Restrictive network design
Enclaves are designed with security in mind: no persistent storage, no external network access, and no SSH access. They can only communicate with their parent EC2 instance through a secure channel, creating a highly restrictive security boundary that's essential for cloud-deployed TEEs.
Custom operating system support
Nitro Enclaves support custom Enclave Image Files (EIFs), allowing different operating systems for the parent instance and the enclave itself. This enables additional security layers. At Turnkey, we've developed QuorumOS, an open-sourced custom Linux unikernel built in Rust specifically for our enclave environments.
Cloud-first architecture
As a cloud-native platform, AWS Nitro Enclaves integrate seamlessly with the broader AWS ecosystem. This tight integration provides the reliability and support infrastructure necessary for API-driven services like Turnkey, where developers interact with our wallet infrastructure through web APIs backed by AWS instances.
Choosing the right TEE for your use case
Today, teams like Dropp, Parallel Studios, and Spectral use Turnkey to create embedded wallets and automate onchain transactions while maintaining the security guarantees that only TEE-based infrastructure can provide.
The optimal TEE choice depends entirely on your specific requirements and constraints. ARM TrustZone excels in mobile and embedded applications where efficiency is paramount. Intel SGX suits applications with strict memory constraints that can work within its limitations.

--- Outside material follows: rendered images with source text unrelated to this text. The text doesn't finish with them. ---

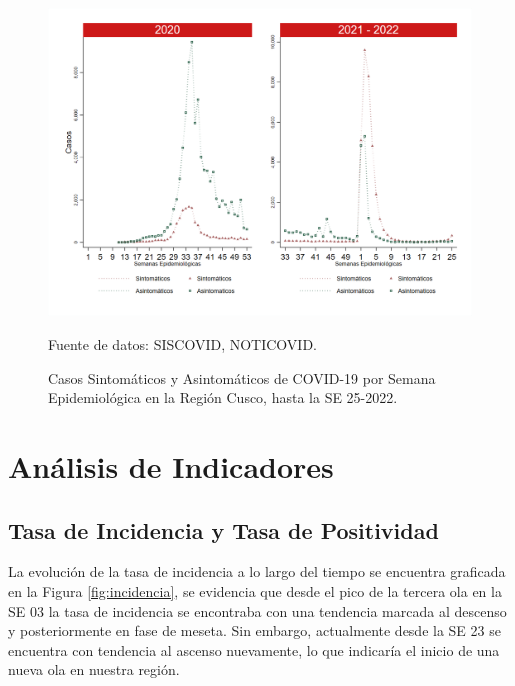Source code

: \documentclass[12pt,a4paper,openany]{book}
\begin{document}
	\begin{figure}[h]
		\caption{Casos Sintomáticos y Asintomáticos de COVID-19 por Semana Epidemiológica en la Región Cusco, hasta la SE 25-2022.  }\label{fig:sintomaticos_asintomati}
		
		\begin{center}
			\includegraphics[width=0.75\linewidth]{../figuras/sintomaticos_20_21_22.png}
		\end{center}
		{\footnotesize {Fuente de datos: SISCOVID, NOTICOVID.}}
	\end{figure}
	\clearpage
	
	
	
	\clearpage
	
	\section*{Análisis de Indicadores}
	\subsection*{Tasa de Incidencia y Tasa de Positividad}
	\noindent La evolución de la tasa de incidencia a lo largo del tiempo se encuentra graficada en la Figura \ref{fig:incidencia}, se evidencia que desde el pico de la tercera ola en la SE 03 la tasa de incidencia se encontraba con una tendencia marcada al descenso y posteriormente en fase de meseta. Sin embargo, actualmente desde la SE 23 se encuentra con tendencia al ascenso nuevamente, lo que indicaría el inicio de una nueva ola en nuestra región.
	
\end{document}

For cloud-native applications requiring flexible resources, strong isolation, and horizontal scalability — like modern wallet infrastructure — AWS Nitro Enclaves provide the optimal balance of security and performance.
The Turnkey advantage: secure infrastructure at scale
By building on AWS Nitro Enclaves, Turnkey delivers wallet infrastructure that ensures no raw private keys are ever exposed to developers or even to Turnkey itself.
Our architecture enables non-custodial wallet solutions where not even Turnkey can access private keys or modify developer code running within the secure enclave.